> Dataset
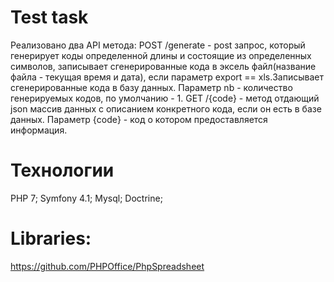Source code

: # Test task
Реализовано два API метода:
POST /generate - post запрос, который генерирует коды определенной длины и состоящие из определенных символов, 
записывает сгенерированные кода в эксель файл(название файла - текущая время и дата), если параметр export == xls.Записывает сгенерированные кода в базу данных.
Параметр nb - количество генерируемых кодов, по умолчанию - 1.
GET /{code} -  метод отдающий json массив данных с описанием конкретного кода, если он есть в базе данных. 
Параметр {code} - код о котором предоставляется информация.
# Технологии
PHP 7;
Symfony 4.1;
Mysql;
Doctrine;
# Libraries:
https://github.com/PHPOffice/PhpSpreadsheet
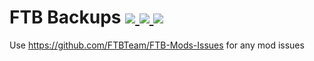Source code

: # FTB Backups [![](http://cf.way2muchnoise.eu/ftb-backups-forge.svg) ![](https://cf.way2muchnoise.eu/packs/ftb-backups-forge.svg) ![](http://cf.way2muchnoise.eu/versions/ftb-backups-forge.svg)](https://www.curseforge.com/minecraft/mc-mods/ftb-backups-forge)

Use https://github.com/FTBTeam/FTB-Mods-Issues for any mod issues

> Work instructions
The listing is to be reproduced in full and exactly, except that its pictures are to be dropped.

> Exercise solution
Source code

: # Test task
Реализовано два API метода:
POST /generate - post запрос, который генерирует коды определенной длины и состоящие из определенных символов, 
записывает сгенерированные кода в эксель файл(название файла - текущая время и дата), если параметр export == xls.Записывает сгенерированные кода в базу данных.
Параметр nb - количество генерируемых кодов, по умолчанию - 1.
GET /{code} -  метод отдающий json массив данных с описанием конкретного кода, если он есть в базе данных. 
Параметр {code} - код о котором предоставляется информация.
# Технологии
PHP 7;
Symfony 4.1;
Mysql;
Doctrine;
# Libraries:
https://github.com/PHPOffice/PhpSpreadsheet
Source code

: # FTB Backups [![](http://cf.way2muchnoise.eu/ftb-backups-forge.svg) ![](https://cf.way2muchnoise.eu/packs/ftb-backups-forge.svg) ![](http://cf.way2muchnoise.eu/versions/ftb-backups-forge.svg)](https://www.curseforge.com/minecraft/mc-mods/ftb-backups-forge)

Use https://github.com/FTBTeam/FTB-Mods-Issues for any mod issues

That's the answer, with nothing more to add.